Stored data

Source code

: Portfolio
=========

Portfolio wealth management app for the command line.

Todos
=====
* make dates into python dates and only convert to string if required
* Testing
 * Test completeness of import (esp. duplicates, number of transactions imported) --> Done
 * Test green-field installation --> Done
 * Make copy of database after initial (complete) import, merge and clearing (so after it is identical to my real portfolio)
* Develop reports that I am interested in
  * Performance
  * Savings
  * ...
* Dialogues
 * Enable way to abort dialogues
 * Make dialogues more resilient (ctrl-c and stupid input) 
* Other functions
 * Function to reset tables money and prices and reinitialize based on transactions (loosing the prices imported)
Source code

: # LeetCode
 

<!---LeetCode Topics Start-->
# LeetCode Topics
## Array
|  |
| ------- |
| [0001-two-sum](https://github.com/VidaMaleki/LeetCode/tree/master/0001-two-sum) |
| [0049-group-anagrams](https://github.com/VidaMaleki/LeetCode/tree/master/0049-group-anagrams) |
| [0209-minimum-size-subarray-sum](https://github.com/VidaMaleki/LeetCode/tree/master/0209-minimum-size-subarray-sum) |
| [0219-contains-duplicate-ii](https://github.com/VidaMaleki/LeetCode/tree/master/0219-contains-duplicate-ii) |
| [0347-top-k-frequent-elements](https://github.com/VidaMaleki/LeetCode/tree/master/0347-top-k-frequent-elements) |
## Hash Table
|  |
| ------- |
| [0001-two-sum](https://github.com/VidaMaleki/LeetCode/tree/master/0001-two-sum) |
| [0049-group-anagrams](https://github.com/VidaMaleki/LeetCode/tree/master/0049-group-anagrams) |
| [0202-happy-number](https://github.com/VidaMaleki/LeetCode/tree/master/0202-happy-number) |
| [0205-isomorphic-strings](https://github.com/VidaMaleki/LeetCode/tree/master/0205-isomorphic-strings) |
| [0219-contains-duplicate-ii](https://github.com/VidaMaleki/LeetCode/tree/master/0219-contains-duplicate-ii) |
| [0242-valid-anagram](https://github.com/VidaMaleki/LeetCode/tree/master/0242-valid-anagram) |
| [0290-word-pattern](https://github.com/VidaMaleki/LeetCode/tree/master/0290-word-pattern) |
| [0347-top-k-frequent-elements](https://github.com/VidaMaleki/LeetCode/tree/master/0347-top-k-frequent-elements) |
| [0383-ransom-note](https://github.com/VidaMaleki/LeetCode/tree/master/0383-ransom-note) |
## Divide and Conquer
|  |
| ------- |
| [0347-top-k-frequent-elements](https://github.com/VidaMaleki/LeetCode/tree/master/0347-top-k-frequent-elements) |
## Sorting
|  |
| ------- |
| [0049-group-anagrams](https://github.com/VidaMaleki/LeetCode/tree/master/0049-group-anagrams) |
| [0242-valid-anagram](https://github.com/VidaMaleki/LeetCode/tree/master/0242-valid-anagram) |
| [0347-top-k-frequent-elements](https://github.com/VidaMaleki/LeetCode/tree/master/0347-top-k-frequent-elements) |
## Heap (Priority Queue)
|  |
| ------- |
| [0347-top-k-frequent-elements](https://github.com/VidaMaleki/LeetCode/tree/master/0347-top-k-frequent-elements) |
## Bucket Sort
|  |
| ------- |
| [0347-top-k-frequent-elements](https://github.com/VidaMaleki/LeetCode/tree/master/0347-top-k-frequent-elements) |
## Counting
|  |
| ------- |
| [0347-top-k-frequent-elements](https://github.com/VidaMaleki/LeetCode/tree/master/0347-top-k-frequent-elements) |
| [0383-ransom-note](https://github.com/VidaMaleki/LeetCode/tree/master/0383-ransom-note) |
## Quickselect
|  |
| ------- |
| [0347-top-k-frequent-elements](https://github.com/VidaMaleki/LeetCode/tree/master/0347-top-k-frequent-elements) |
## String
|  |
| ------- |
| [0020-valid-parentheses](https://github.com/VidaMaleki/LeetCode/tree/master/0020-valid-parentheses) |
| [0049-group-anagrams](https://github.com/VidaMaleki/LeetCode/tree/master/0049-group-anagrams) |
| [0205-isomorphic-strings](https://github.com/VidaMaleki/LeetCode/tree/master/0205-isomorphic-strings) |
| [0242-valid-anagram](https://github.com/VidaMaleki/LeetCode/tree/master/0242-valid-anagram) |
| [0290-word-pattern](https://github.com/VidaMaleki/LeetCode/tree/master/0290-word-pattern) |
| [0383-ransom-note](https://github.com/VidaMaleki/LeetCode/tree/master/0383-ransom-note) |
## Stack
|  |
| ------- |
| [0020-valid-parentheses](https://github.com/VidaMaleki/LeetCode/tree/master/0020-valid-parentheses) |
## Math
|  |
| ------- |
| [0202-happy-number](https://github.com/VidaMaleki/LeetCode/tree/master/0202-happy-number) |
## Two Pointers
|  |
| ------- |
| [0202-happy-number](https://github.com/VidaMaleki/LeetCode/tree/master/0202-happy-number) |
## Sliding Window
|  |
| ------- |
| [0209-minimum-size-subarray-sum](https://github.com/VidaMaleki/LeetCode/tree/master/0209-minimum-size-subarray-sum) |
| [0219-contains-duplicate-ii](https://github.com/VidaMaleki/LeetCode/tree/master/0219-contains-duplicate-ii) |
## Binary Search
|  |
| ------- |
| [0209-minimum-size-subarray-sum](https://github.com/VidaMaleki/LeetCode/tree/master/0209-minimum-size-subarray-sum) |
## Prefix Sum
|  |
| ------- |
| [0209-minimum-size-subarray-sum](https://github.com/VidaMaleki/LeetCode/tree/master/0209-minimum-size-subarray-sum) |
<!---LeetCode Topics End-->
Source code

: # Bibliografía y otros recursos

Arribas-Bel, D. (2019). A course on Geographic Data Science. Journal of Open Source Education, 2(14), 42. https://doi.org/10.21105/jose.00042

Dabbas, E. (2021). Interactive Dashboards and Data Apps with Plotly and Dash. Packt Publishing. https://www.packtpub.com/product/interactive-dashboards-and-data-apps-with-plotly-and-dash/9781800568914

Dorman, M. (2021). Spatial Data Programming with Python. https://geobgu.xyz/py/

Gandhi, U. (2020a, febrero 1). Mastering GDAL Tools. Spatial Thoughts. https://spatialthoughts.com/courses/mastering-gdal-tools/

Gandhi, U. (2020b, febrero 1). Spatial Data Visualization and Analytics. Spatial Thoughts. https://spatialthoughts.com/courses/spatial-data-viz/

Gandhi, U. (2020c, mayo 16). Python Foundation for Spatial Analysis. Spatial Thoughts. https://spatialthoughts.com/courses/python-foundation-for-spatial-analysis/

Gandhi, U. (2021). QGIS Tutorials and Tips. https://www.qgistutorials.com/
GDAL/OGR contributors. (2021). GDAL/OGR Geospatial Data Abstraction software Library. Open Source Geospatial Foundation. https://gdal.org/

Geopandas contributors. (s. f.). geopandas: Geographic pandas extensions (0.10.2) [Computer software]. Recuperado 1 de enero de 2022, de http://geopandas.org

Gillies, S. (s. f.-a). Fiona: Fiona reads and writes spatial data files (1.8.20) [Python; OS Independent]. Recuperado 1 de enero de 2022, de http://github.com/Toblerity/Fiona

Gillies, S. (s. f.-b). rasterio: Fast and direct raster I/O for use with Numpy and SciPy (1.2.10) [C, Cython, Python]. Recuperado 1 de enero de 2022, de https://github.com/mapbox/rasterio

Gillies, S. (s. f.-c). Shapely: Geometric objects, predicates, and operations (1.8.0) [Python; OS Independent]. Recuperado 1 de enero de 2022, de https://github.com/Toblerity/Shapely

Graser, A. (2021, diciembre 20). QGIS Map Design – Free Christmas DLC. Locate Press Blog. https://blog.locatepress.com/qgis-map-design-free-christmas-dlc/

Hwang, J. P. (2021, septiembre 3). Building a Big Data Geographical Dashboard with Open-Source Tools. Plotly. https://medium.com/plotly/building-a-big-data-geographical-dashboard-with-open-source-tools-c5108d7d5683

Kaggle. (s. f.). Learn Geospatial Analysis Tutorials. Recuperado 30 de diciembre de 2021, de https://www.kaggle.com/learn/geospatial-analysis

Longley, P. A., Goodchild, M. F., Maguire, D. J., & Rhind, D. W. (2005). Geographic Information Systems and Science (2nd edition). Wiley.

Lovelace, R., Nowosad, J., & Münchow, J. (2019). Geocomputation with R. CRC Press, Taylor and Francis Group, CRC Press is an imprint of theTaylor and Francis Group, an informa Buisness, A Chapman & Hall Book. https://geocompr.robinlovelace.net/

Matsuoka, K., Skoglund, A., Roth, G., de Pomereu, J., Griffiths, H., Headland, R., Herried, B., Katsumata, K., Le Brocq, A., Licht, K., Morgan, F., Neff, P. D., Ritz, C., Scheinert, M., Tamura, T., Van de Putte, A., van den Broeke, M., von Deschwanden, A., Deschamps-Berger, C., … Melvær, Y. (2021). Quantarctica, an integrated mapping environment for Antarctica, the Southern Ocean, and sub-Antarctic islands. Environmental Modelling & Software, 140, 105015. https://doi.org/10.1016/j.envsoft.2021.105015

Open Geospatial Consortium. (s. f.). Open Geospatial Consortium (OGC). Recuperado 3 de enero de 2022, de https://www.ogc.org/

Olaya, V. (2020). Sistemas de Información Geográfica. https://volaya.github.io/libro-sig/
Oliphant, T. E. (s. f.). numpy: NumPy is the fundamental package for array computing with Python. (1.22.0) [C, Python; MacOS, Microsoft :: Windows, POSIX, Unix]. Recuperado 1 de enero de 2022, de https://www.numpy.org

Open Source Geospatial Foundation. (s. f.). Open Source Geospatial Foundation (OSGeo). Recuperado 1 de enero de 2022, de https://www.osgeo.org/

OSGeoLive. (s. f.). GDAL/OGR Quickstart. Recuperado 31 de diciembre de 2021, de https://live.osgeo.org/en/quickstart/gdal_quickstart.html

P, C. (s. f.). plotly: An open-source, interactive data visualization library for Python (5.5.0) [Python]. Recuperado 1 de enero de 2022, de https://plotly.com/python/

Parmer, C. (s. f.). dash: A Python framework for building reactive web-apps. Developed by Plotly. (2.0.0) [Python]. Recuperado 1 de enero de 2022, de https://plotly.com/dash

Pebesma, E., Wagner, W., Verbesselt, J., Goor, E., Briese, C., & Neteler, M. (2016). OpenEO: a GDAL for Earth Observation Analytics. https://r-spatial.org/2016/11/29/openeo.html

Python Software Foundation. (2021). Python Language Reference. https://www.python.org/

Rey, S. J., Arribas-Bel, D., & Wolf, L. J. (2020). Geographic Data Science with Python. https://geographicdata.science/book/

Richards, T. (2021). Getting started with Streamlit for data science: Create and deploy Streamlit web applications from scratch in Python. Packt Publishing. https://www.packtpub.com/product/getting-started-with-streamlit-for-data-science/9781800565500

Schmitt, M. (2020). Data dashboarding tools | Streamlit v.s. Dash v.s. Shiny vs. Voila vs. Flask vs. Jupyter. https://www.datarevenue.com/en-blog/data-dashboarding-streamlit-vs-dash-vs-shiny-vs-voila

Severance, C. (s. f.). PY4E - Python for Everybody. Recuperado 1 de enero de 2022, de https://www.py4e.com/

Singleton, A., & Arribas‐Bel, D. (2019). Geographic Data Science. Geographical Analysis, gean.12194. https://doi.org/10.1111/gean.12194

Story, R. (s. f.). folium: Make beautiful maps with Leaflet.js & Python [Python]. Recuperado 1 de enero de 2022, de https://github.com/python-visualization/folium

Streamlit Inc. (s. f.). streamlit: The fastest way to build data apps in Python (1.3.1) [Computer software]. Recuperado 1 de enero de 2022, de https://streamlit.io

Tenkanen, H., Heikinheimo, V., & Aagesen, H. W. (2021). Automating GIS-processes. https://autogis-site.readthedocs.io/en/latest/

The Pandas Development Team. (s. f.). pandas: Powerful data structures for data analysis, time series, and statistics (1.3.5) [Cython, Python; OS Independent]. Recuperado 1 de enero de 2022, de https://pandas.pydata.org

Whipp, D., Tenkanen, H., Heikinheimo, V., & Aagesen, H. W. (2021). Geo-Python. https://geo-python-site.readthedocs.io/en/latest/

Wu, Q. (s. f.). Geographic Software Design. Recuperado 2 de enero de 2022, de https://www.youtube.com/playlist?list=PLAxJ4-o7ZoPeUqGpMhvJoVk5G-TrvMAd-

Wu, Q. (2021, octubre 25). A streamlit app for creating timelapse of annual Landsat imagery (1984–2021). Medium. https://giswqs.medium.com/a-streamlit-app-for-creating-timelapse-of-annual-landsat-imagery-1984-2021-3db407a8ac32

EXERCISE REQUIREMENTS: Copy each line above that contains the string "osgeo".

YOUR RESPONSE:
Open Source Geospatial Foundation. (s. f.). Open Source Geospatial Foundation (OSGeo). Recuperado 1 de enero de 2022, de https://www.osgeo.org/
OSGeoLive. (s. f.). GDAL/OGR Quickstart. Recuperado 31 de diciembre de 2021, de https://live.osgeo.org/en/quickstart/gdal_quickstart.html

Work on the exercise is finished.